▶ _How to complete this task_
Across the records, count every line that includes "contract" and give the number by itself.
━━━━━━━━━━━━━━━━━━━━━━━━━━━━━━
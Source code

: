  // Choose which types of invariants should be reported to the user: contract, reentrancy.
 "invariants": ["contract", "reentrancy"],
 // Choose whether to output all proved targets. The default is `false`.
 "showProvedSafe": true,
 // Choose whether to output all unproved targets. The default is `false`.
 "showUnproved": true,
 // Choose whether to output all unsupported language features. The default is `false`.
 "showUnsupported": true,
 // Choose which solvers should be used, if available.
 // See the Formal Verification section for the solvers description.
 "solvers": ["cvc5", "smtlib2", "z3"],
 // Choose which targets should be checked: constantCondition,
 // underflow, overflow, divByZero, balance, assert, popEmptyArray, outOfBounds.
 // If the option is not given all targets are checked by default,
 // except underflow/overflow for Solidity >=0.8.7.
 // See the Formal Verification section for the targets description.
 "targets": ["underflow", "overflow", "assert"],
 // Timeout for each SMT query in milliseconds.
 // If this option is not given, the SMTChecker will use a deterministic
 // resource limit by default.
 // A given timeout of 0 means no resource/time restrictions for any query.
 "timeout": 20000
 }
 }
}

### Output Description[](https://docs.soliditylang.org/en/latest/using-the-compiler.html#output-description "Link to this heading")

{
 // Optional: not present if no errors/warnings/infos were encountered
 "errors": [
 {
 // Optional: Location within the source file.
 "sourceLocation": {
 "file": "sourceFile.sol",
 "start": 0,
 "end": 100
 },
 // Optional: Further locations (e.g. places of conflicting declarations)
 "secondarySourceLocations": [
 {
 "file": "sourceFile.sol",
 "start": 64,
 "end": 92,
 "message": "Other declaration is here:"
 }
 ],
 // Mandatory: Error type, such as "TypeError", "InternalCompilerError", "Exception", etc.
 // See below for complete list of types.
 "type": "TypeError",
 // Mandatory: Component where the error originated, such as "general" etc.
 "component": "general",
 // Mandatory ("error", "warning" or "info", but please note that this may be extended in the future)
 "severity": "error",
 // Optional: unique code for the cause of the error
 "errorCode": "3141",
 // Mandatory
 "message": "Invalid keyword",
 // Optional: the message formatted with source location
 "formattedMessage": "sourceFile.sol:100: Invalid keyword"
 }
━━━━━━━━━━━━━━━━━━━━━━━━━━━━━━
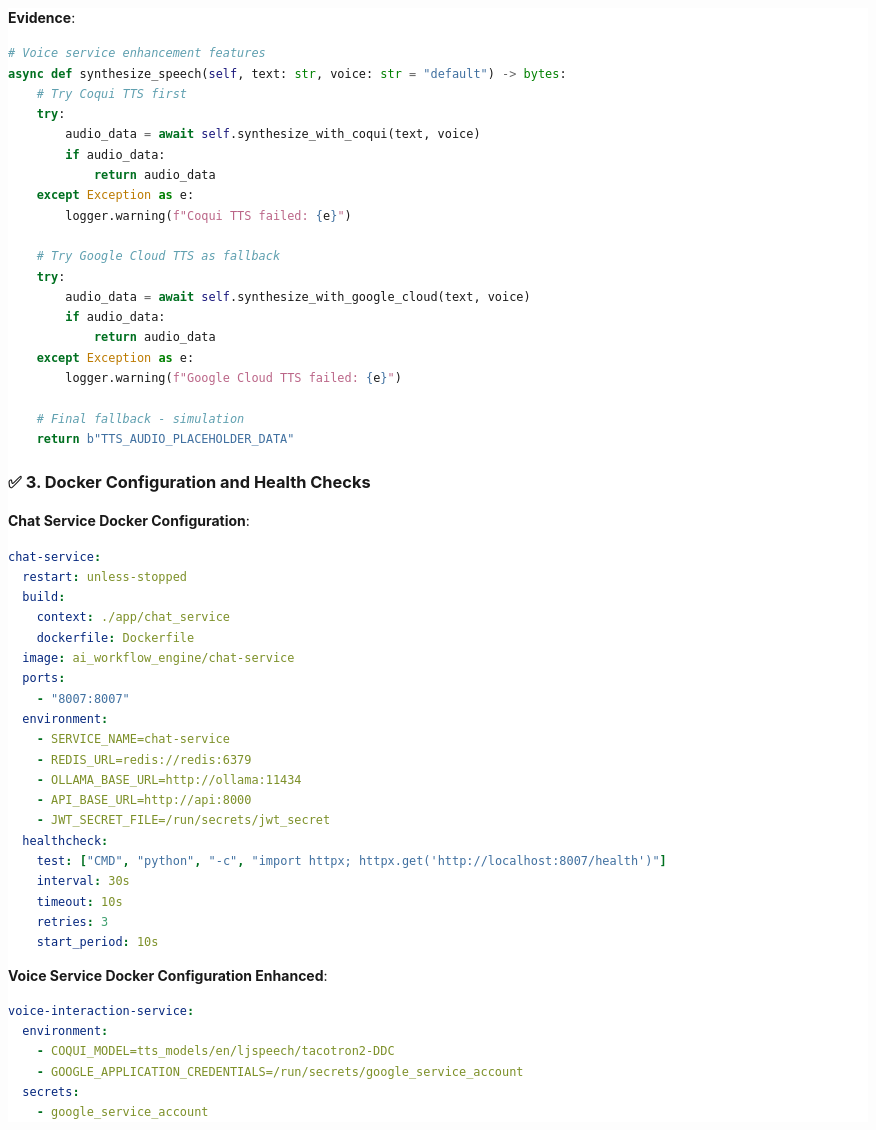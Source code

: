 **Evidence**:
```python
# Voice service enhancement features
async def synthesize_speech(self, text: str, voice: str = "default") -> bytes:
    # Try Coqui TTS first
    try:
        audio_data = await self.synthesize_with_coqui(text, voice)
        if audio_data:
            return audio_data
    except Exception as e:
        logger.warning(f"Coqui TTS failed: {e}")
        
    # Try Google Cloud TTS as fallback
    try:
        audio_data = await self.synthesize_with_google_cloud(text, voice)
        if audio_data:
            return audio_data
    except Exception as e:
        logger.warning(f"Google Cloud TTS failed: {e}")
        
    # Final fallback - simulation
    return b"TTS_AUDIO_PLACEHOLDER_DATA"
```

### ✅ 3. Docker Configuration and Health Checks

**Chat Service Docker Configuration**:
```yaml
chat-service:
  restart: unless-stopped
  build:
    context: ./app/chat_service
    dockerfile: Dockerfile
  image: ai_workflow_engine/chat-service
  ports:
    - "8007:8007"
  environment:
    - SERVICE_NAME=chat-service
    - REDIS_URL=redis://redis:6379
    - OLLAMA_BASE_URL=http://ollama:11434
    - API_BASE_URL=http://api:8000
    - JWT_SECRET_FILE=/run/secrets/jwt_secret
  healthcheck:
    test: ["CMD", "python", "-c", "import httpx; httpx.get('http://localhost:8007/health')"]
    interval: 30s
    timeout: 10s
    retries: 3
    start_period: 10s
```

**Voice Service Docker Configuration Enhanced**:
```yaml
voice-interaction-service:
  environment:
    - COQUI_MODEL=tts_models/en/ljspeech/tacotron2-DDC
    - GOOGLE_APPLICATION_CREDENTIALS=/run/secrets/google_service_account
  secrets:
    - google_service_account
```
━━━━━━━━━━━━━━━━━━━━━━━━━━━━━━
▶ _Task answer_
2